Directions for this task: Which lines of the entries below run from the one holding "### Relevant Skills" to the one holding "Indoor climbing (bouldering), -->", inclusive? Set down exactly those lines and no others.

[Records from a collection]
#####

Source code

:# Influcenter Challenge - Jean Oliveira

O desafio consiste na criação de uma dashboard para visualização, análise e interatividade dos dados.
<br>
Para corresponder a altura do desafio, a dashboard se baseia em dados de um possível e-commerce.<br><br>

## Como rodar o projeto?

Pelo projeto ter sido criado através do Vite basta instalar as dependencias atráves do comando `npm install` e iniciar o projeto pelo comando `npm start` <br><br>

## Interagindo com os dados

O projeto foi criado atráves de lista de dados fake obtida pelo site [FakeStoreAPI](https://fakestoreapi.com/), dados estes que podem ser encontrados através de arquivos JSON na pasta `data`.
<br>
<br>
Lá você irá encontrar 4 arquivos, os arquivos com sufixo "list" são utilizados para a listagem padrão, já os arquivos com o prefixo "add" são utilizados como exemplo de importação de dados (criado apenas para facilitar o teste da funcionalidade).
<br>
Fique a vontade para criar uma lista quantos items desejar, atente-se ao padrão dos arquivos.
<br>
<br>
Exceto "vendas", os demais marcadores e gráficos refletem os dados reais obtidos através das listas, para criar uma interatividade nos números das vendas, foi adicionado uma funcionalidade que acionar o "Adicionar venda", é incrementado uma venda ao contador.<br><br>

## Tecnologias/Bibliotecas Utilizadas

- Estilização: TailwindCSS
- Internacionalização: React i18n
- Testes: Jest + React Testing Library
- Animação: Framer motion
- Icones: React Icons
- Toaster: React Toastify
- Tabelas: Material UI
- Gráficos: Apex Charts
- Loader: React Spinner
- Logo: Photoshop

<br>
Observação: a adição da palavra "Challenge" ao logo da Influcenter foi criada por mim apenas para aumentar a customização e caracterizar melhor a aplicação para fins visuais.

#####

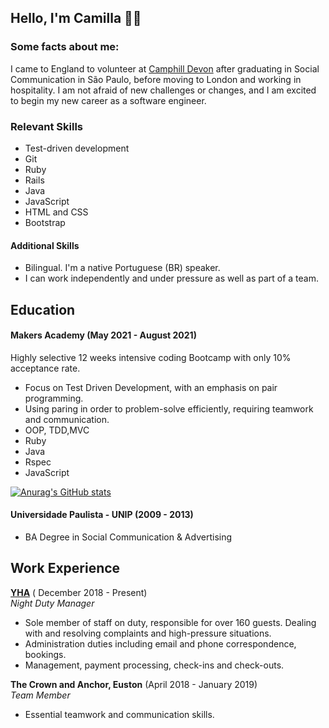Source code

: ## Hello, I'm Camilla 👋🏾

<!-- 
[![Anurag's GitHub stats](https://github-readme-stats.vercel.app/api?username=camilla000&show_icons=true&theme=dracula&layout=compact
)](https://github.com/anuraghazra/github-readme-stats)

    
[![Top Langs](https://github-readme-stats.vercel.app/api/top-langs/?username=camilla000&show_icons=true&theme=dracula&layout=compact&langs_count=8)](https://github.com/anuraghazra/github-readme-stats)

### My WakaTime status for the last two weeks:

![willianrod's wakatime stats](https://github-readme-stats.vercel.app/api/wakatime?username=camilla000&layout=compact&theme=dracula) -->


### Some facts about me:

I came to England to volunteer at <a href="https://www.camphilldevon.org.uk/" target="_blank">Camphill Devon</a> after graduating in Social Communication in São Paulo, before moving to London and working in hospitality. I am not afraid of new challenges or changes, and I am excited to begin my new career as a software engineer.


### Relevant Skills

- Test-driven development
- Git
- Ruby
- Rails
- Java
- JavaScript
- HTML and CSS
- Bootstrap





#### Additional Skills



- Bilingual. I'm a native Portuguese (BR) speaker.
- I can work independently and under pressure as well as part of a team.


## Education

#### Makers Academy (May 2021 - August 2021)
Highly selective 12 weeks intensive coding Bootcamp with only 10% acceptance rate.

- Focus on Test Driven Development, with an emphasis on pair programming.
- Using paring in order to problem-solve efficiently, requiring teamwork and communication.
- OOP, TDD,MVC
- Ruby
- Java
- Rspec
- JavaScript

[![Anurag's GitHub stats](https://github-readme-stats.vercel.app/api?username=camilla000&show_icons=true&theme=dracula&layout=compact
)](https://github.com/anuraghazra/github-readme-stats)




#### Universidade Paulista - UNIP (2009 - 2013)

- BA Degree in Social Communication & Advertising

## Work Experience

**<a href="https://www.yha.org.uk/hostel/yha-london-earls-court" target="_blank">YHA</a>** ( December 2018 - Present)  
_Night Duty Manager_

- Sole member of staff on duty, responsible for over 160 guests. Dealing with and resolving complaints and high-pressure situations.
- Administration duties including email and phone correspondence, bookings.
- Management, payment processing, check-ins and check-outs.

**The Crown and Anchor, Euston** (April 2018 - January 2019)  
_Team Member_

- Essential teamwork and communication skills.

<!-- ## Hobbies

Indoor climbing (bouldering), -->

#####

Result below:
### Relevant Skills

- Test-driven development
- Git
- Ruby
- Rails
- Java
- JavaScript
- HTML and CSS
- Bootstrap





#### Additional Skills



- Bilingual. I'm a native Portuguese (BR) speaker.
- I can work independently and under pressure as well as part of a team.


## Education

#### Makers Academy (May 2021 - August 2021)
Highly selective 12 weeks intensive coding Bootcamp with only 10% acceptance rate.

- Focus on Test Driven Development, with an emphasis on pair programming.
- Using paring in order to problem-solve efficiently, requiring teamwork and communication.
- OOP, TDD,MVC
- Ruby
- Java
- Rspec
- JavaScript

[![Anurag's GitHub stats](https://github-readme-stats.vercel.app/api?username=camilla000&show_icons=true&theme=dracula&layout=compact
)](https://github.com/anuraghazra/github-readme-stats)




#### Universidade Paulista - UNIP (2009 - 2013)

- BA Degree in Social Communication & Advertising

## Work Experience

**<a href="https://www.yha.org.uk/hostel/yha-london-earls-court" target="_blank">YHA</a>** ( December 2018 - Present)  
_Night Duty Manager_

- Sole member of staff on duty, responsible for over 160 guests. Dealing with and resolving complaints and high-pressure situations.
- Administration duties including email and phone correspondence, bookings.
- Management, payment processing, check-ins and check-outs.

**The Crown and Anchor, Euston** (April 2018 - January 2019)  
_Team Member_

- Essential teamwork and communication skills.

<!-- ## Hobbies

Indoor climbing (bouldering), -->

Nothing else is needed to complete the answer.